What Are The Legalities Required When Renovating A Home?
Before starting a home renovation project regardless of its scope, it is a must for homeowners to know the legalities involved. Failure to do so can mean trouble. It could mean your renovation being stopped or pulled down.
To start with, do check your local council for any approvals that may be required for a home renovation. Do keep in mind that certain minor structures may need building approval such as those involving carports, fencing, decking and garden sheds. Even a minor task such as removing a tree from your property will need council approval. Alterations to services such as plumbing, drainage, electrical and gas do require approval and inspection although they may not need planning or building approval.
When neighbours are bound to be impacted by the home renovation works whether involving structures or noise, development approval is needed. For this purpose, a homeowner will need to submit a development application to the Council to carry out renovation works.
In addition to the structures, homeowners should also be aware that the work and materials still need to meet government standards.

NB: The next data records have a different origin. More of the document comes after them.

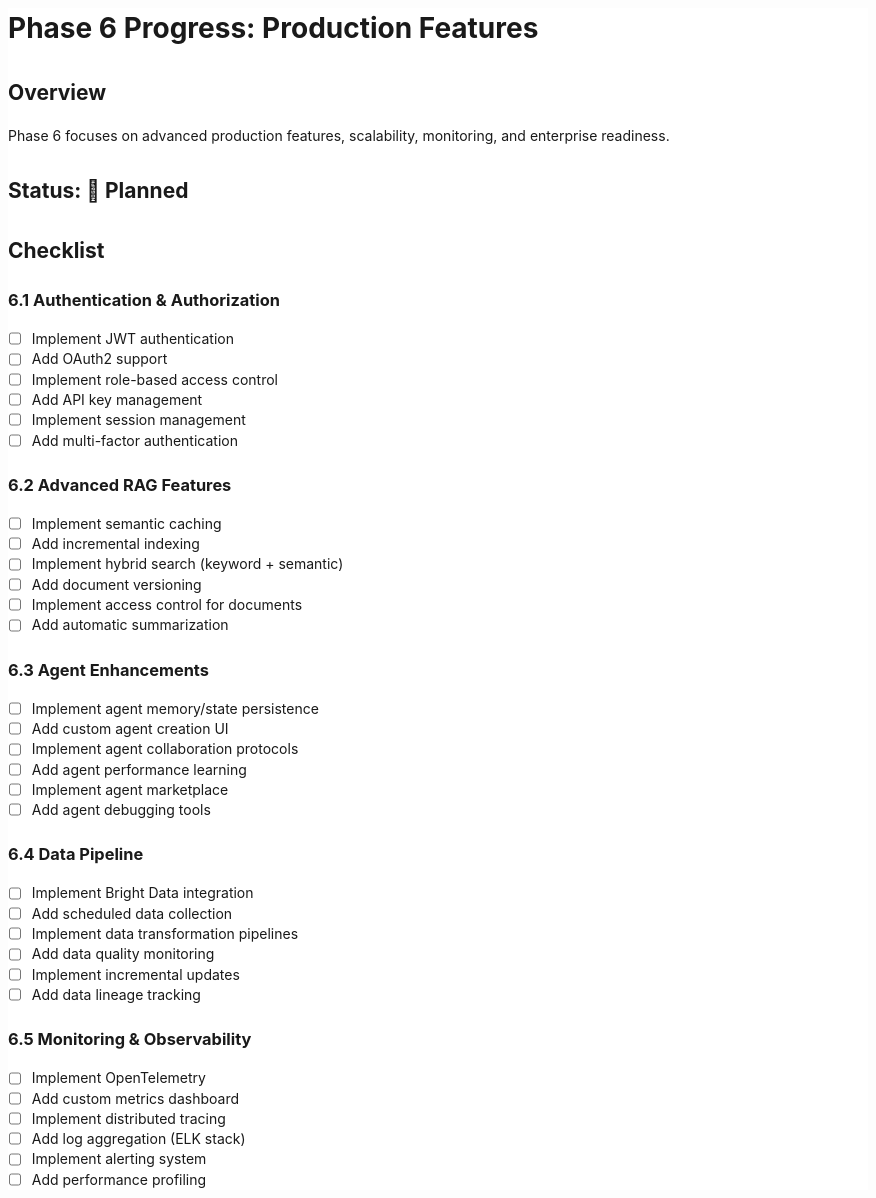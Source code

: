 # Phase 6 Progress: Production Features

## Overview

Phase 6 focuses on advanced production features, scalability, monitoring, and enterprise readiness.

## Status: 📅 Planned

## Checklist

### 6.1 Authentication & Authorization

- [ ] Implement JWT authentication
- [ ] Add OAuth2 support
- [ ] Implement role-based access control
- [ ] Add API key management
- [ ] Implement session management
- [ ] Add multi-factor authentication

### 6.2 Advanced RAG Features

- [ ] Implement semantic caching
- [ ] Add incremental indexing
- [ ] Implement hybrid search (keyword + semantic)
- [ ] Add document versioning
- [ ] Implement access control for documents
- [ ] Add automatic summarization

### 6.3 Agent Enhancements

- [ ] Implement agent memory/state persistence
- [ ] Add custom agent creation UI
- [ ] Implement agent collaboration protocols
- [ ] Add agent performance learning
- [ ] Implement agent marketplace
- [ ] Add agent debugging tools

### 6.4 Data Pipeline

- [ ] Implement Bright Data integration
- [ ] Add scheduled data collection
- [ ] Implement data transformation pipelines
- [ ] Add data quality monitoring
- [ ] Implement incremental updates
- [ ] Add data lineage tracking

### 6.5 Monitoring & Observability

- [ ] Implement OpenTelemetry
- [ ] Add custom metrics dashboard
- [ ] Implement distributed tracing
- [ ] Add log aggregation (ELK stack)
- [ ] Implement alerting system
- [ ] Add performance profiling
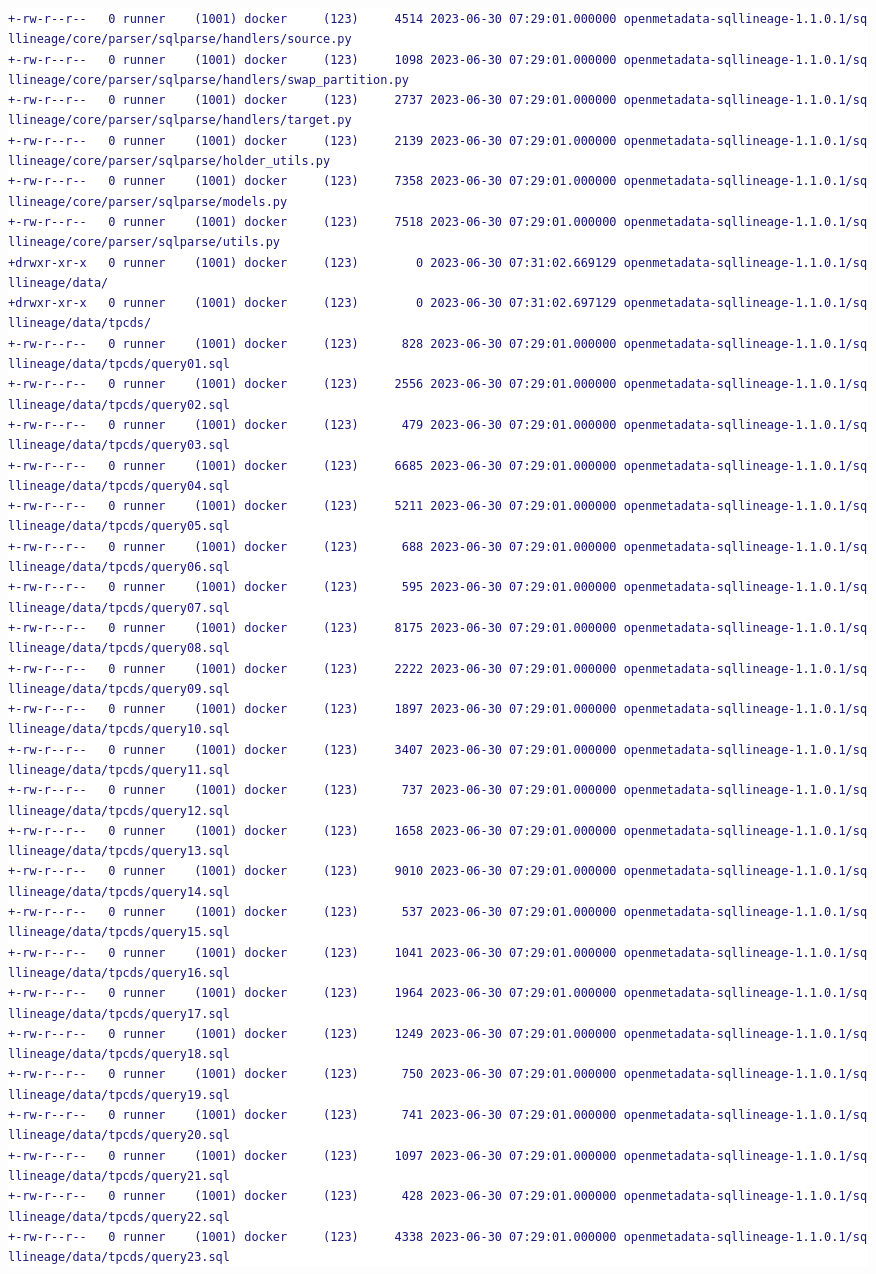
 ```diff
+-rw-r--r--   0 runner    (1001) docker     (123)     4514 2023-06-30 07:29:01.000000 openmetadata-sqllineage-1.1.0.1/sqllineage/core/parser/sqlparse/handlers/source.py
+-rw-r--r--   0 runner    (1001) docker     (123)     1098 2023-06-30 07:29:01.000000 openmetadata-sqllineage-1.1.0.1/sqllineage/core/parser/sqlparse/handlers/swap_partition.py
+-rw-r--r--   0 runner    (1001) docker     (123)     2737 2023-06-30 07:29:01.000000 openmetadata-sqllineage-1.1.0.1/sqllineage/core/parser/sqlparse/handlers/target.py
+-rw-r--r--   0 runner    (1001) docker     (123)     2139 2023-06-30 07:29:01.000000 openmetadata-sqllineage-1.1.0.1/sqllineage/core/parser/sqlparse/holder_utils.py
+-rw-r--r--   0 runner    (1001) docker     (123)     7358 2023-06-30 07:29:01.000000 openmetadata-sqllineage-1.1.0.1/sqllineage/core/parser/sqlparse/models.py
+-rw-r--r--   0 runner    (1001) docker     (123)     7518 2023-06-30 07:29:01.000000 openmetadata-sqllineage-1.1.0.1/sqllineage/core/parser/sqlparse/utils.py
+drwxr-xr-x   0 runner    (1001) docker     (123)        0 2023-06-30 07:31:02.669129 openmetadata-sqllineage-1.1.0.1/sqllineage/data/
+drwxr-xr-x   0 runner    (1001) docker     (123)        0 2023-06-30 07:31:02.697129 openmetadata-sqllineage-1.1.0.1/sqllineage/data/tpcds/
+-rw-r--r--   0 runner    (1001) docker     (123)      828 2023-06-30 07:29:01.000000 openmetadata-sqllineage-1.1.0.1/sqllineage/data/tpcds/query01.sql
+-rw-r--r--   0 runner    (1001) docker     (123)     2556 2023-06-30 07:29:01.000000 openmetadata-sqllineage-1.1.0.1/sqllineage/data/tpcds/query02.sql
+-rw-r--r--   0 runner    (1001) docker     (123)      479 2023-06-30 07:29:01.000000 openmetadata-sqllineage-1.1.0.1/sqllineage/data/tpcds/query03.sql
+-rw-r--r--   0 runner    (1001) docker     (123)     6685 2023-06-30 07:29:01.000000 openmetadata-sqllineage-1.1.0.1/sqllineage/data/tpcds/query04.sql
+-rw-r--r--   0 runner    (1001) docker     (123)     5211 2023-06-30 07:29:01.000000 openmetadata-sqllineage-1.1.0.1/sqllineage/data/tpcds/query05.sql
+-rw-r--r--   0 runner    (1001) docker     (123)      688 2023-06-30 07:29:01.000000 openmetadata-sqllineage-1.1.0.1/sqllineage/data/tpcds/query06.sql
+-rw-r--r--   0 runner    (1001) docker     (123)      595 2023-06-30 07:29:01.000000 openmetadata-sqllineage-1.1.0.1/sqllineage/data/tpcds/query07.sql
+-rw-r--r--   0 runner    (1001) docker     (123)     8175 2023-06-30 07:29:01.000000 openmetadata-sqllineage-1.1.0.1/sqllineage/data/tpcds/query08.sql
+-rw-r--r--   0 runner    (1001) docker     (123)     2222 2023-06-30 07:29:01.000000 openmetadata-sqllineage-1.1.0.1/sqllineage/data/tpcds/query09.sql
+-rw-r--r--   0 runner    (1001) docker     (123)     1897 2023-06-30 07:29:01.000000 openmetadata-sqllineage-1.1.0.1/sqllineage/data/tpcds/query10.sql
+-rw-r--r--   0 runner    (1001) docker     (123)     3407 2023-06-30 07:29:01.000000 openmetadata-sqllineage-1.1.0.1/sqllineage/data/tpcds/query11.sql
+-rw-r--r--   0 runner    (1001) docker     (123)      737 2023-06-30 07:29:01.000000 openmetadata-sqllineage-1.1.0.1/sqllineage/data/tpcds/query12.sql
+-rw-r--r--   0 runner    (1001) docker     (123)     1658 2023-06-30 07:29:01.000000 openmetadata-sqllineage-1.1.0.1/sqllineage/data/tpcds/query13.sql
+-rw-r--r--   0 runner    (1001) docker     (123)     9010 2023-06-30 07:29:01.000000 openmetadata-sqllineage-1.1.0.1/sqllineage/data/tpcds/query14.sql
+-rw-r--r--   0 runner    (1001) docker     (123)      537 2023-06-30 07:29:01.000000 openmetadata-sqllineage-1.1.0.1/sqllineage/data/tpcds/query15.sql
+-rw-r--r--   0 runner    (1001) docker     (123)     1041 2023-06-30 07:29:01.000000 openmetadata-sqllineage-1.1.0.1/sqllineage/data/tpcds/query16.sql
+-rw-r--r--   0 runner    (1001) docker     (123)     1964 2023-06-30 07:29:01.000000 openmetadata-sqllineage-1.1.0.1/sqllineage/data/tpcds/query17.sql
+-rw-r--r--   0 runner    (1001) docker     (123)     1249 2023-06-30 07:29:01.000000 openmetadata-sqllineage-1.1.0.1/sqllineage/data/tpcds/query18.sql
+-rw-r--r--   0 runner    (1001) docker     (123)      750 2023-06-30 07:29:01.000000 openmetadata-sqllineage-1.1.0.1/sqllineage/data/tpcds/query19.sql
+-rw-r--r--   0 runner    (1001) docker     (123)      741 2023-06-30 07:29:01.000000 openmetadata-sqllineage-1.1.0.1/sqllineage/data/tpcds/query20.sql
+-rw-r--r--   0 runner    (1001) docker     (123)     1097 2023-06-30 07:29:01.000000 openmetadata-sqllineage-1.1.0.1/sqllineage/data/tpcds/query21.sql
+-rw-r--r--   0 runner    (1001) docker     (123)      428 2023-06-30 07:29:01.000000 openmetadata-sqllineage-1.1.0.1/sqllineage/data/tpcds/query22.sql
+-rw-r--r--   0 runner    (1001) docker     (123)     4338 2023-06-30 07:29:01.000000 openmetadata-sqllineage-1.1.0.1/sqllineage/data/tpcds/query23.sql
```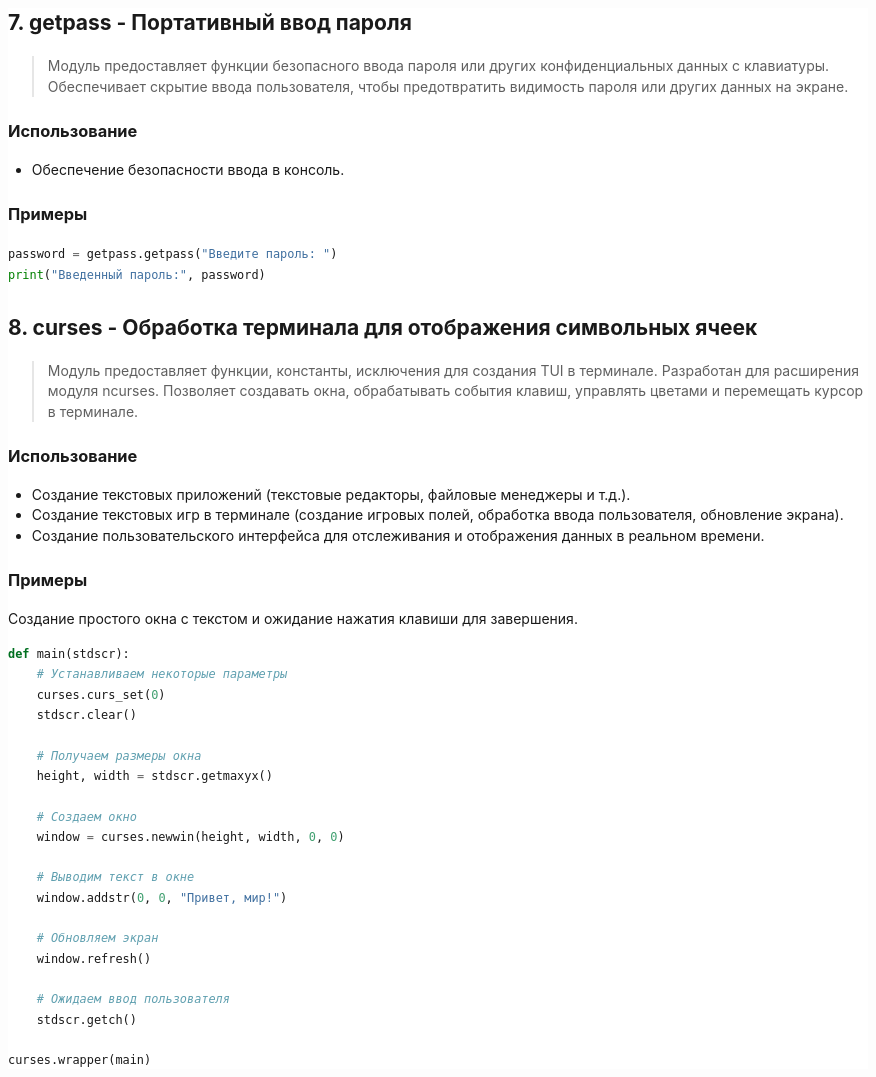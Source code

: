 
## <div id="7">7. getpass - Портативный ввод пароля</div>
> Модуль предоставляет функции безопасного ввода пароля или других конфиденциальных данных с клавиатуры. Обеспечивает скрытие ввода пользователя, чтобы предотвратить видимость пароля или других данных на экране.
### Использование
- Обеспечение безопасности ввода в консоль.
### Примеры
```python
password = getpass.getpass("Введите пароль: ")
print("Введенный пароль:", password)
```


## <div id="8">8. curses - Обработка терминала для отображения символьных ячеек</div>
> Модуль предоставляет функции, константы, исключения для создания TUI в терминале. Разработан для расширения модуля ncurses. Позволяет создавать окна, обрабатывать события клавиш, управлять цветами и перемещать курсор в терминале.
### Использование
- Создание текстовых приложений (текстовые редакторы, файловые менеджеры и т.д.).
- Создание текстовых игр в терминале (создание игровых полей, обработка ввода пользователя, обновление экрана).
- Создание пользовательского интерфейса для отслеживания и отображения данных в реальном времени.
### Примеры
Создание простого окна с текстом и ожидание нажатия клавиши для завершения.
```python
def main(stdscr):
    # Устанавливаем некоторые параметры
    curses.curs_set(0)
    stdscr.clear()

    # Получаем размеры окна
    height, width = stdscr.getmaxyx()

    # Создаем окно
    window = curses.newwin(height, width, 0, 0)

    # Выводим текст в окне
    window.addstr(0, 0, "Привет, мир!")

    # Обновляем экран
    window.refresh()

    # Ожидаем ввод пользователя
    stdscr.getch()

curses.wrapper(main)
```
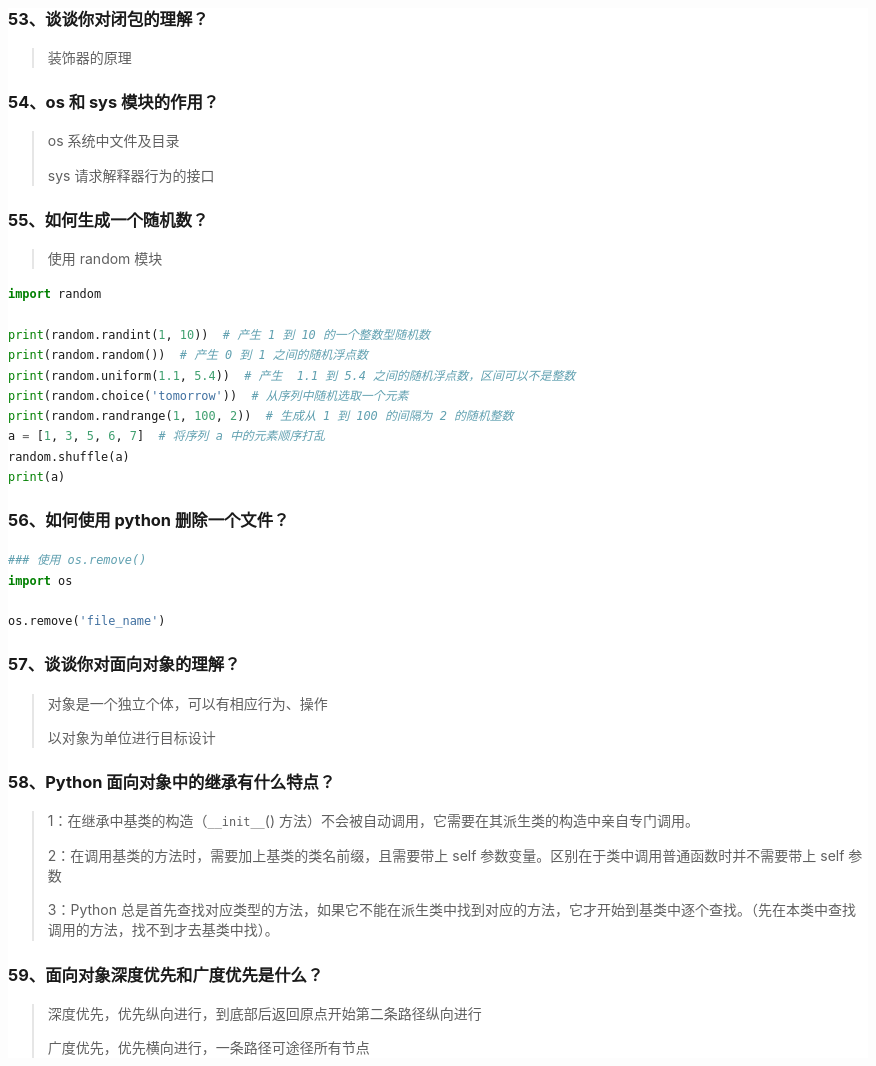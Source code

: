 ### 53、谈谈你对闭包的理解？

> 装饰器的原理

### 54、os 和 sys 模块的作用？

> os 系统中文件及目录
>
> sys 请求解释器行为的接口

### 55、如何生成一个随机数？

> 使用 random 模块
```python
import random

print(random.randint(1, 10))  # 产生 1 到 10 的一个整数型随机数
print(random.random())  # 产生 0 到 1 之间的随机浮点数
print(random.uniform(1.1, 5.4))  # 产生  1.1 到 5.4 之间的随机浮点数，区间可以不是整数
print(random.choice('tomorrow'))  # 从序列中随机选取一个元素
print(random.randrange(1, 100, 2))  # 生成从 1 到 100 的间隔为 2 的随机整数
a = [1, 3, 5, 6, 7]  # 将序列 a 中的元素顺序打乱
random.shuffle(a)
print(a)
```

### 56、如何使用 python 删除一个文件？

```python
### 使用 os.remove()
import os

os.remove('file_name')
```

### 57、谈谈你对面向对象的理解？

> 对象是一个独立个体，可以有相应行为、操作
>
> 以对象为单位进行目标设计

### 58、Python 面向对象中的继承有什么特点？

> 1：在继承中基类的构造（`__init__`() 方法）不会被自动调用，它需要在其派生类的构造中亲自专门调用。
>
> 2：在调用基类的方法时，需要加上基类的类名前缀，且需要带上 self 参数变量。区别在于类中调用普通函数时并不需要带上 self 参数
>
> 3：Python 总是首先查找对应类型的方法，如果它不能在派生类中找到对应的方法，它才开始到基类中逐个查找。（先在本类中查找调用的方法，找不到才去基类中找）。

### 59、面向对象深度优先和广度优先是什么？

> 深度优先，优先纵向进行，到底部后返回原点开始第二条路径纵向进行
>
> 广度优先，优先横向进行，一条路径可途径所有节点
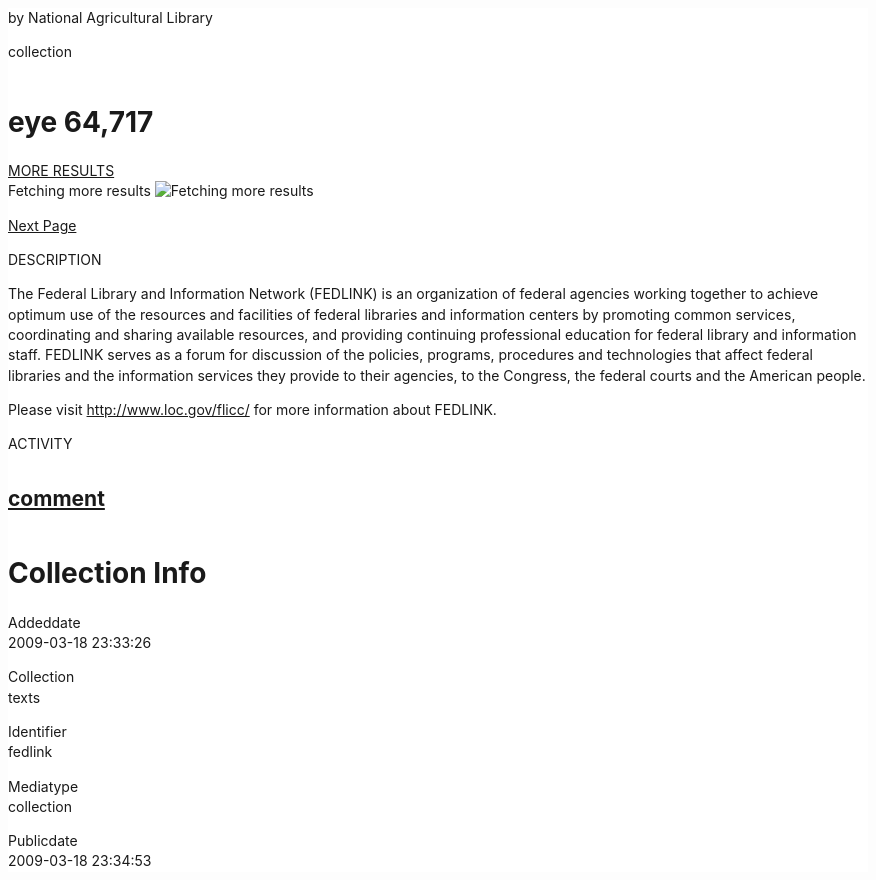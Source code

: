 <span class="hidden-lists">by</span> <span class="byv" title="National Agricultural Library">National Agricultural Library</span>

<span class="iconochive-collection" aria-hidden="true"></span><span class="sr-only">collection</span>

<span class="iconochive-eye" aria-hidden="true"></span><span class="sr-only">eye</span> 64,717
==============================================================================================

<a href="#" class="btn btn-info btn-sm">MORE RESULTS</a>  
<span class="more-search-fetching"> Fetching more results ![Fetching more results](/images/loading.gif) </span>

<a href="/details/fedlink?&amp;sort=-week&amp;page=2" class="page-next">Next Page</a>

DESCRIPTION

The Federal Library and Information Network (FEDLINK) is an organization of federal agencies working together to achieve optimum use of the resources and facilities of federal libraries and information centers by promoting common services, coordinating and sharing available resources, and providing continuing professional education for federal library and information staff. FEDLINK serves as a forum for discussion of the policies, programs, procedures and technologies that affect federal libraries and the information services they provide to their agencies, to the Congress, the federal courts and the American people.

Please visit <http://www.loc.gov/flicc/> for more information about FEDLINK.

  

ACTIVITY

<a href="/details/fedlink&amp;sort=-reviewdate" class="stealth"><span class="iconochive-comment" data-aria-hidden="true"></span><span class="sr-only">comment</span> <span id="activity-reviewsN"></span></a>
-------------------------------------------------------------------------------------------------------------------------------------------------------------------------------------------------------------

  

Collection Info
===============

Addeddate  
2009-03-18 23:33:26



Collection  
texts



Identifier  
fedlink



Mediatype  
collection



Publicdate  
2009-03-18 23:34:53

In the event approvals are needed for your home renovation project, a council planner will advise you of the process and the documents you will need to accomplish.
Take note that most local governments have planning policies in place that allow minor changes in a home’s interior and exterior. Normally, changes that don’t alter the structure or services do not need council approval.
As for the tradespeople, homeowners may need to have a simple contract with them that details the scope of work, cost of labour and any warranty. You can ask for referrals and make sure to check their credentials such as licence and insurance policies.
With regards to tax, a renovation project has no direct tax implications. This covers income and capital gains tax. In the event you sell your main residence, it will also be exempt from capital gains tax. This includes the improvements made on the property and the land adjacent to the house as long as the total area is two hectares or less.
Keep in mind that building requirements when renovating your home need to be strictly followed. Failure to do so could end up in fines of up to $70,000. Be wary also of the value of your renovation project. In Victoria, for example, renovators have to apply for consent to carry out works as an owner-builder if costs exceed $12,000.